PROBLEM DESCRIPTION:
Among the entries below, how many lines contain the string "also"? Only the number is wanted.

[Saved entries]
※ ※ ※

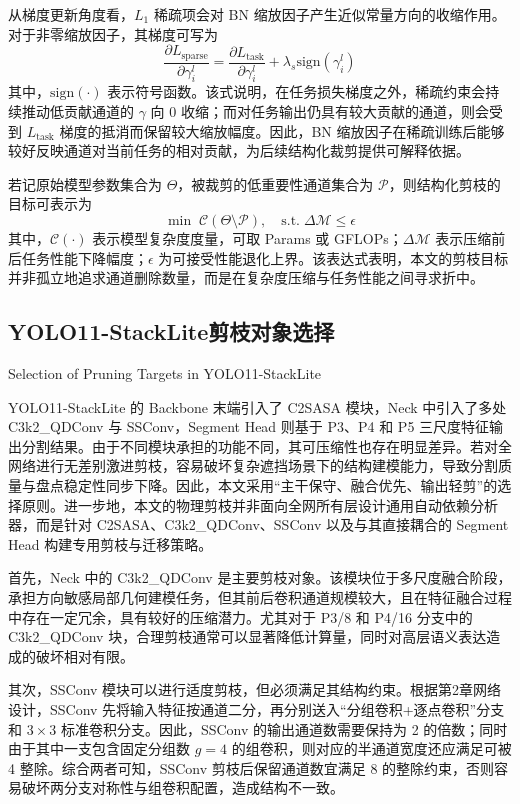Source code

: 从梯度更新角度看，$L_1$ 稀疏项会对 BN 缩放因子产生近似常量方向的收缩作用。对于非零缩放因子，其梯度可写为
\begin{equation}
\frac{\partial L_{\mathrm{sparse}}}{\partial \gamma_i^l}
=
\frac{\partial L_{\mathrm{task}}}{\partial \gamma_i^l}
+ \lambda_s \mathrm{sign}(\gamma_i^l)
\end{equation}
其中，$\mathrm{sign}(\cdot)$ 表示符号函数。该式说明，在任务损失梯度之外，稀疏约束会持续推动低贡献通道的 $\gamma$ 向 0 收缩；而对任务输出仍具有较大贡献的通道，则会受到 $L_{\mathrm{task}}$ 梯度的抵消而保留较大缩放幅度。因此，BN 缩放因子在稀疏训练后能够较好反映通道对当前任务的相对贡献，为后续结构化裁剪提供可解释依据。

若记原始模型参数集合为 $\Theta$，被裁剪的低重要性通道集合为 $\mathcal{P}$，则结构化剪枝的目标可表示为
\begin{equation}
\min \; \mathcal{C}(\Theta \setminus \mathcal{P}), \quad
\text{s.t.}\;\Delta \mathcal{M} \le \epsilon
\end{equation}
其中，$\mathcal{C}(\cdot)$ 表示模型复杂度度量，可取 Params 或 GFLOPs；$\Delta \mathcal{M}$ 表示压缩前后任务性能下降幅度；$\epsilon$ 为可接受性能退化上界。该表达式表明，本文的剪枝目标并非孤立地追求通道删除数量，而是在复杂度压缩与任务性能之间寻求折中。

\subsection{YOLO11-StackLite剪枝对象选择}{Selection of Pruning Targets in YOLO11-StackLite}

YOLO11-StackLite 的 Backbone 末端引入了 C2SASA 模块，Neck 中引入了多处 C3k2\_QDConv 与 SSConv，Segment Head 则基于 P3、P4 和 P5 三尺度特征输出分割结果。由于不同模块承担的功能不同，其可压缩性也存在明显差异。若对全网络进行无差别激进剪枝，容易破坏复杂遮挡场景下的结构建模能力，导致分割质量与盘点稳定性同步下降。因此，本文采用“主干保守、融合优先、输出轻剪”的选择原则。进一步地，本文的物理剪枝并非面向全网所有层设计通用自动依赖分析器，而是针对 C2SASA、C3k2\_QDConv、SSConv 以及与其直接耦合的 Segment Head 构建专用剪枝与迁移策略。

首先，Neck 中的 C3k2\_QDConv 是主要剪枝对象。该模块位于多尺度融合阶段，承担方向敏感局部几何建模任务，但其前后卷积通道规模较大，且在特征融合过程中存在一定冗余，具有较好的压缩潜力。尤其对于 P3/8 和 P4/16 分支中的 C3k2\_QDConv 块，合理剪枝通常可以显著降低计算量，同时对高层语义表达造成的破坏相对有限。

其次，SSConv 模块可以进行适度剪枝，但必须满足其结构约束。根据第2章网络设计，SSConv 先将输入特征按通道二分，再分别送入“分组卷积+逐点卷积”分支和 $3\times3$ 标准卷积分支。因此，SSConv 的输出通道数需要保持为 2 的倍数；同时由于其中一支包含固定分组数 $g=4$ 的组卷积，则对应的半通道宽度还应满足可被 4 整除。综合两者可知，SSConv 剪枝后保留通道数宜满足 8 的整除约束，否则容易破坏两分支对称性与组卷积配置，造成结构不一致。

※ ※ ※

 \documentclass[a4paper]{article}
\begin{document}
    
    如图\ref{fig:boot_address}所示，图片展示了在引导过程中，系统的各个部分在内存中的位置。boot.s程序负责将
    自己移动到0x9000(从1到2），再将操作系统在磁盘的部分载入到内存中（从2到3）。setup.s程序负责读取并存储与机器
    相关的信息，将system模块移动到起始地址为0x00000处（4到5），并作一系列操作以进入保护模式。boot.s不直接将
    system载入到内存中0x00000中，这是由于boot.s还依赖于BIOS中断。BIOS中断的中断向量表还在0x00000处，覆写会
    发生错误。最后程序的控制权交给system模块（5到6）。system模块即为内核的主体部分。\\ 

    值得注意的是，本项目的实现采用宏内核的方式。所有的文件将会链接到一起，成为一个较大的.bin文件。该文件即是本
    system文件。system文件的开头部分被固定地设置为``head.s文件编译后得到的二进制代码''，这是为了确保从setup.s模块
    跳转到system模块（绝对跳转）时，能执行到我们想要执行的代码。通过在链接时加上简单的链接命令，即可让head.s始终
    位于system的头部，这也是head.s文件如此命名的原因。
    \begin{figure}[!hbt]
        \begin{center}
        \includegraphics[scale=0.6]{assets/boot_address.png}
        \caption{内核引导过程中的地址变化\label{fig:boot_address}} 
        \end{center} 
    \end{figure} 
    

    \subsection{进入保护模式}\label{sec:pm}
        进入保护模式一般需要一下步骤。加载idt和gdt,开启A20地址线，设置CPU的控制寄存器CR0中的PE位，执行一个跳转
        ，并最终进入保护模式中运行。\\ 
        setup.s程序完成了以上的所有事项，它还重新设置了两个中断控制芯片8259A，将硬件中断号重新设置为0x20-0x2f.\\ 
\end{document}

※ ※ ※

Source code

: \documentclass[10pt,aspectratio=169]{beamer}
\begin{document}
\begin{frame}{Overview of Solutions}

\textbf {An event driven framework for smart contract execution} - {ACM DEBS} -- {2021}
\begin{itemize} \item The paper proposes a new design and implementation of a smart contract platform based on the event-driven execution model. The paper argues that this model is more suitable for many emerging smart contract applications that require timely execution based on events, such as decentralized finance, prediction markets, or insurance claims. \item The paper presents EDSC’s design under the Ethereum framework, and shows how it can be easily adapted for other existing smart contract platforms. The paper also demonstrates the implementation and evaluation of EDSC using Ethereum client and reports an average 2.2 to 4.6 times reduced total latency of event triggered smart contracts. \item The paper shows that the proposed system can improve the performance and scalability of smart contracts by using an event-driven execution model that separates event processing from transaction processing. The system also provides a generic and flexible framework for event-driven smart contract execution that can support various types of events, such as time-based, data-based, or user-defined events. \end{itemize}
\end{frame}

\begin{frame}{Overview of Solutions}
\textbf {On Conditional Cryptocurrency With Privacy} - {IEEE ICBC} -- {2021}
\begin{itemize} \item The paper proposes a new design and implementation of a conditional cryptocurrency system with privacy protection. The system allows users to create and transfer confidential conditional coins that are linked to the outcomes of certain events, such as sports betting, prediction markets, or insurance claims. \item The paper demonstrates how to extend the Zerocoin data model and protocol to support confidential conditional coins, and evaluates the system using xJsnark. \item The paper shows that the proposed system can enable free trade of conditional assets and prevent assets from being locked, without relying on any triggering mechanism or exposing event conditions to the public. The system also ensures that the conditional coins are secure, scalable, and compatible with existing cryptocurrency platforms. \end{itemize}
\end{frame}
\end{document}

※ ※ ※

SOLUTION BELOW:
2